*** DATA PROVIDED ***
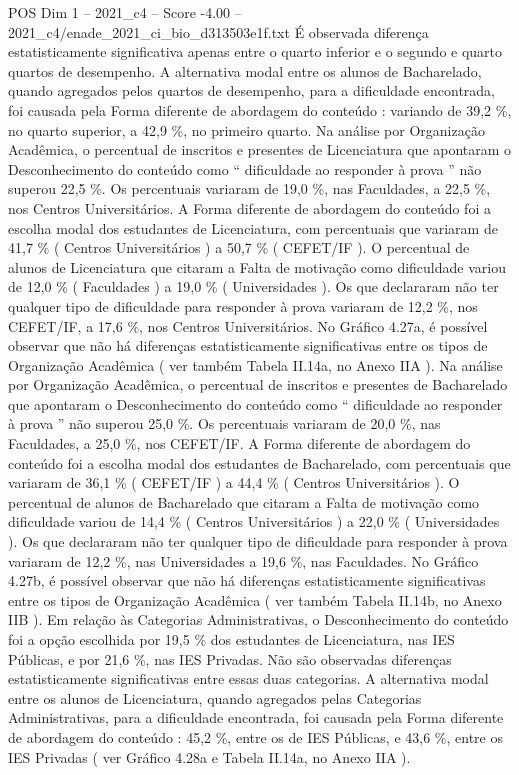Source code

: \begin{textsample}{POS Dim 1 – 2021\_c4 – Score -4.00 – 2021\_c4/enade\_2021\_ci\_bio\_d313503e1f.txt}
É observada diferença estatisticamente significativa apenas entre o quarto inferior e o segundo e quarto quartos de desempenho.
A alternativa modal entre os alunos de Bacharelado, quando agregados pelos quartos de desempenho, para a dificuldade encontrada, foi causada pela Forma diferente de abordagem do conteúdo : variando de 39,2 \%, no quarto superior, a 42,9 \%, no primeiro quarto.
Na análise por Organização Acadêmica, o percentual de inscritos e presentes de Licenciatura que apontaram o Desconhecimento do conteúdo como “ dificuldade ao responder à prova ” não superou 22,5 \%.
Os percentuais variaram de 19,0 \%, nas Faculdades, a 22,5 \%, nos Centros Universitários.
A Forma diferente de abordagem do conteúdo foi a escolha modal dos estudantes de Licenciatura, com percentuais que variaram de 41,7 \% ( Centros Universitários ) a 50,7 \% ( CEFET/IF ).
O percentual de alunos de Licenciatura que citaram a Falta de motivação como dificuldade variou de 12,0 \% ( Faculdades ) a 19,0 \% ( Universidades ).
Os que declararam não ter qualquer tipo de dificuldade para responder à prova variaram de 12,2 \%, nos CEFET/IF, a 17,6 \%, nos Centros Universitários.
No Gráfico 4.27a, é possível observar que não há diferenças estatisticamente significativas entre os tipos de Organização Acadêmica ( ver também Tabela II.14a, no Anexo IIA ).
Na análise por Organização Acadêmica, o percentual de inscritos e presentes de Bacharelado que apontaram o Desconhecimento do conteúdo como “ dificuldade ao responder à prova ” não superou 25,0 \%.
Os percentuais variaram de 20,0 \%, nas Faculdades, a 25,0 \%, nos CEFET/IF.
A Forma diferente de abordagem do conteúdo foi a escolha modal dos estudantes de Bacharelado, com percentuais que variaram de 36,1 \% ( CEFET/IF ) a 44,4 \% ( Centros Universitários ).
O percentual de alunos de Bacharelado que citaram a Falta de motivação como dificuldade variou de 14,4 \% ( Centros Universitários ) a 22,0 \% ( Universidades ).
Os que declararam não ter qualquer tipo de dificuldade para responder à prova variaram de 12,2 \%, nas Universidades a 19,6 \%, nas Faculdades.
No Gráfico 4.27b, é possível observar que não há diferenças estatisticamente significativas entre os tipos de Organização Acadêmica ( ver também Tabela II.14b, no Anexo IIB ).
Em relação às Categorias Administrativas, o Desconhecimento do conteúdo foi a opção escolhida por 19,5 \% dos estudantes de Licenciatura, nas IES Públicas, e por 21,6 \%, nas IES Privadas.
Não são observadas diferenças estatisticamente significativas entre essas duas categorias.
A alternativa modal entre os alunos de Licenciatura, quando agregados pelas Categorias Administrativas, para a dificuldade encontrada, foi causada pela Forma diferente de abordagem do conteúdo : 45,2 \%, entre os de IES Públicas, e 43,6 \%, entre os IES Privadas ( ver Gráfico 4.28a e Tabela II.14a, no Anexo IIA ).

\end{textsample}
*** End of DATA PROVIDED ***
*** DATA PROVIDED ***
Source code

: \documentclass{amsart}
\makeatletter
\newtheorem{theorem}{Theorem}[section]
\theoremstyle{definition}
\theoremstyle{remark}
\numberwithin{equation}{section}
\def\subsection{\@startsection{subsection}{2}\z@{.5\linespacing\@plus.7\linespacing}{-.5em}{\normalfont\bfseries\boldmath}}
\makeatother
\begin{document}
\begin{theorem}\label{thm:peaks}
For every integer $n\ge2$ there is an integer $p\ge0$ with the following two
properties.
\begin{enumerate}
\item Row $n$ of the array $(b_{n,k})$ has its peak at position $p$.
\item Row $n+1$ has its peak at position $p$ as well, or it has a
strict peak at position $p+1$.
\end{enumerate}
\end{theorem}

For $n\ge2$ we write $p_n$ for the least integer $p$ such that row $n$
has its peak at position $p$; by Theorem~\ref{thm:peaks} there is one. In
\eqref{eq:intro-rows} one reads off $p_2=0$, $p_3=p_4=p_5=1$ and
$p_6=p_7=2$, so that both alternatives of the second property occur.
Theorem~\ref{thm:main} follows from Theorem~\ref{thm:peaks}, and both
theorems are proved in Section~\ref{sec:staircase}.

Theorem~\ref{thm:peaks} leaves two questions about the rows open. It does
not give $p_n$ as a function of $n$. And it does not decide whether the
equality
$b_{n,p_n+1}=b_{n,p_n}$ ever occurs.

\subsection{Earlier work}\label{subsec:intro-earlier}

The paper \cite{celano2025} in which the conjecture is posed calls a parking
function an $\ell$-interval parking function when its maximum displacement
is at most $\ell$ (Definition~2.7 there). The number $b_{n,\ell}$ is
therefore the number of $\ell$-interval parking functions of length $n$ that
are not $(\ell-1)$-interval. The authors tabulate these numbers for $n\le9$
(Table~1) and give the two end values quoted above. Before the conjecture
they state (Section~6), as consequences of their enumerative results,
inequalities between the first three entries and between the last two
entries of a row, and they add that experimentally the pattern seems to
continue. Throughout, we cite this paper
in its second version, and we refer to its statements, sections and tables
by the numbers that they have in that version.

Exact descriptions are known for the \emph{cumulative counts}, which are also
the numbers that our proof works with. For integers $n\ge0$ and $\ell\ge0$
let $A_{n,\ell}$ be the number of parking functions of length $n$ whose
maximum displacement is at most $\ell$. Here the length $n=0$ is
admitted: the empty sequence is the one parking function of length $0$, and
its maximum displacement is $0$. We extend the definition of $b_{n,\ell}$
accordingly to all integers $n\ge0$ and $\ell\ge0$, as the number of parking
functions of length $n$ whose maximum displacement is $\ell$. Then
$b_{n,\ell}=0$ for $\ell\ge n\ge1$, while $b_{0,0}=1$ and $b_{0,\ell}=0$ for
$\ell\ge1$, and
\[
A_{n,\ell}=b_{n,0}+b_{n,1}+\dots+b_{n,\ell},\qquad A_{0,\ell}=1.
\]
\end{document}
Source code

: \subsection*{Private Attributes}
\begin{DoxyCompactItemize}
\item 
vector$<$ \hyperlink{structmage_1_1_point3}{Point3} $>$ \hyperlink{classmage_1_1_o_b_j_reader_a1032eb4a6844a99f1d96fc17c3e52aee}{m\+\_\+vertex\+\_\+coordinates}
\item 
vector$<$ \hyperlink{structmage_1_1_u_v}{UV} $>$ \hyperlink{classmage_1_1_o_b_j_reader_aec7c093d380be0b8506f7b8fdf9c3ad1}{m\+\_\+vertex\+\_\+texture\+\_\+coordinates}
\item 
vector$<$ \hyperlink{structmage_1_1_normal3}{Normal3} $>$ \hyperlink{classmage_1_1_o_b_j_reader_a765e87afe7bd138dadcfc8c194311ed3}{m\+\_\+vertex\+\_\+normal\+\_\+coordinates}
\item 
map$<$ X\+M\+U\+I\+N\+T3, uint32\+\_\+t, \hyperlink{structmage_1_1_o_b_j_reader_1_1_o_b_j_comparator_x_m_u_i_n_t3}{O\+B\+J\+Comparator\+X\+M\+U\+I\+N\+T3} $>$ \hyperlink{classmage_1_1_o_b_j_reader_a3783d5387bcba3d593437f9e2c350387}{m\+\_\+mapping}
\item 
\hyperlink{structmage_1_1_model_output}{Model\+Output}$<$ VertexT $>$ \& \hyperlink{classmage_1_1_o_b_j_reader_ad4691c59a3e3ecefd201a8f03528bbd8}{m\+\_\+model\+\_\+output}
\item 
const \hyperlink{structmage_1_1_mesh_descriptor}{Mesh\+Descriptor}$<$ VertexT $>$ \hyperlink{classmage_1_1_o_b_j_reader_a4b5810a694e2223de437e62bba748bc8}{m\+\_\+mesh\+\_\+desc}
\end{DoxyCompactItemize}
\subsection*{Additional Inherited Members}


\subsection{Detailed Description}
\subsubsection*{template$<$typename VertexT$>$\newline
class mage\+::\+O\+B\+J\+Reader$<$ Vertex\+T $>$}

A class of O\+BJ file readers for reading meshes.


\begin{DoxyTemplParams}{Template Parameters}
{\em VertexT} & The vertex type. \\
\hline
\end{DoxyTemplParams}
*** End of DATA PROVIDED ***
PROMPT: Word for word, restate the lines of the data above that fall between the line holding "at position $p$." and the line holding "theorems are proved", inclusive, and no other lines.

ANSWER AREA:
\item Row $n$ of the array $(b_{n,k})$ has its peak at position $p$.
\item Row $n+1$ has its peak at position $p$ as well, or it has a
strict peak at position $p+1$.
\end{enumerate}
\end{theorem}

For $n\ge2$ we write $p_n$ for the least integer $p$ such that row $n$
has its peak at position $p$; by Theorem~\ref{thm:peaks} there is one. In
\eqref{eq:intro-rows} one reads off $p_2=0$, $p_3=p_4=p_5=1$ and
$p_6=p_7=2$, so that both alternatives of the second property occur.
Theorem~\ref{thm:main} follows from Theorem~\ref{thm:peaks}, and both
theorems are proved in Section~\ref{sec:staircase}.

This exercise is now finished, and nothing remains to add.